EXERCISE INSTRUCTIONS
Would you count the lines below that contain the string "offers" and reply with that number only?
START DATA EXCERPTS
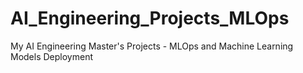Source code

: # AI_Engineering_Projects_MLOps
My AI Engineering Master's Projects - MLOps and Machine Learning Models Deployment
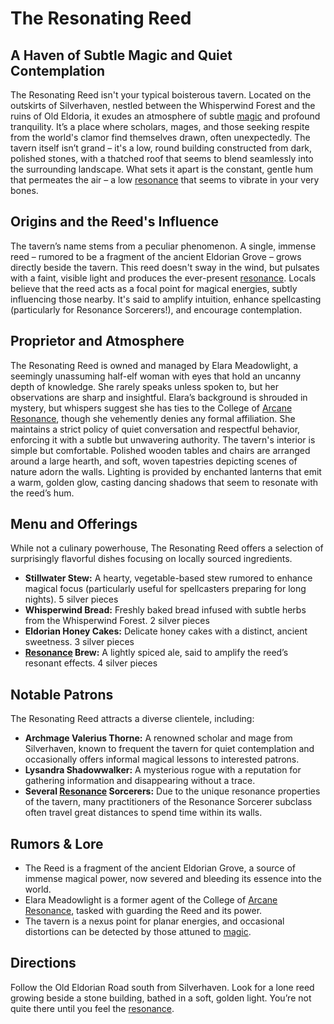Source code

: # The Resonating Reed

## A Haven of Subtle Magic and Quiet Contemplation

The Resonating Reed isn't your typical boisterous tavern. Located on the outskirts of Silverhaven, nestled between the Whisperwind Forest and the ruins of Old Eldoria, it exudes an atmosphere of subtle [magic](/structure/mechanic/magic.md) and profound tranquility. It’s a place where scholars, mages, and those seeking respite from the world's clamor find themselves drawn, often unexpectedly. The tavern itself isn’t grand – it's a low, round building constructed from dark, polished stones, with a thatched roof that seems to blend seamlessly into the surrounding landscape. What sets it apart is the constant, gentle hum that permeates the air – a low [resonance](/structure/mechanic/resonance.md) that seems to vibrate in your very bones.

## Origins and the Reed's Influence

The tavern’s name stems from a peculiar phenomenon. A single, immense reed – rumored to be a fragment of the ancient Eldorian Grove – grows directly beside the tavern. This reed doesn't sway in the wind, but pulsates with a faint, visible light and produces the ever-present [resonance](/structure/mechanic/resonance.md). Locals believe that the reed acts as a focal point for magical energies, subtly influencing those nearby. It's said to amplify intuition, enhance spellcasting (particularly for Resonance Sorcerers!), and encourage contemplation.

## Proprietor and Atmosphere

The Resonating Reed is owned and managed by Elara Meadowlight, a seemingly unassuming half-elf woman with eyes that hold an uncanny depth of knowledge. She rarely speaks unless spoken to, but her observations are sharp and insightful. Elara’s background is shrouded in mystery, but whispers suggest she has ties to the College of [Arcane Resonance](/structure/mechanic/class/sorcerer/subclass/arcane-resonance.md), though she vehemently denies any formal affiliation. She maintains a strict policy of quiet conversation and respectful behavior, enforcing it with a subtle but unwavering authority. The tavern's interior is simple but comfortable. Polished wooden tables and chairs are arranged around a large hearth, and soft, woven tapestries depicting scenes of nature adorn the walls. Lighting is provided by enchanted lanterns that emit a warm, golden glow, casting dancing shadows that seem to resonate with the reed’s hum.

## Menu and Offerings

While not a culinary powerhouse, The Resonating Reed offers a selection of surprisingly flavorful dishes focusing on locally sourced ingredients. 

*   **Stillwater Stew:** A hearty, vegetable-based stew rumored to enhance magical focus (particularly useful for spellcasters preparing for long nights). 5 silver pieces
*   **Whisperwind Bread:** Freshly baked bread infused with subtle herbs from the Whisperwind Forest. 2 silver pieces
*   **Eldorian Honey Cakes:** Delicate honey cakes with a distinct, ancient sweetness. 3 silver pieces
*   **[Resonance](/structure/mechanic/resonance.md) Brew:** A lightly spiced ale, said to amplify the reed’s resonant effects. 4 silver pieces

## Notable Patrons

The Resonating Reed attracts a diverse clientele, including:

*   **Archmage Valerius Thorne:** A renowned scholar and mage from Silverhaven, known to frequent the tavern for quiet contemplation and occasionally offers informal magical lessons to interested patrons.
*   **Lysandra Shadowwalker:** A mysterious rogue with a reputation for gathering information and disappearing without a trace.
*   **Several [Resonance](/structure/mechanic/resonance.md) Sorcerers:**  Due to the unique resonance properties of the tavern, many practitioners of the Resonance Sorcerer subclass often travel great distances to spend time within its walls. 

## Rumors & Lore

*   The Reed is a fragment of the ancient Eldorian Grove, a source of immense magical power, now severed and bleeding its essence into the world.
*   Elara Meadowlight is a former agent of the College of [Arcane Resonance](/structure/mechanic/class/sorcerer/subclass/arcane-resonance.md), tasked with guarding the Reed and its power.
*   The tavern is a nexus point for planar energies, and occasional distortions can be detected by those attuned to [magic](/structure/mechanic/magic.md).

## Directions

Follow the Old Eldorian Road south from Silverhaven.  Look for a lone reed growing beside a stone building, bathed in a soft, golden light. You’re not quite there until you feel the [resonance](/structure/mechanic/resonance.md).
END DATA EXCERPTS
SOLUTION BELOW
2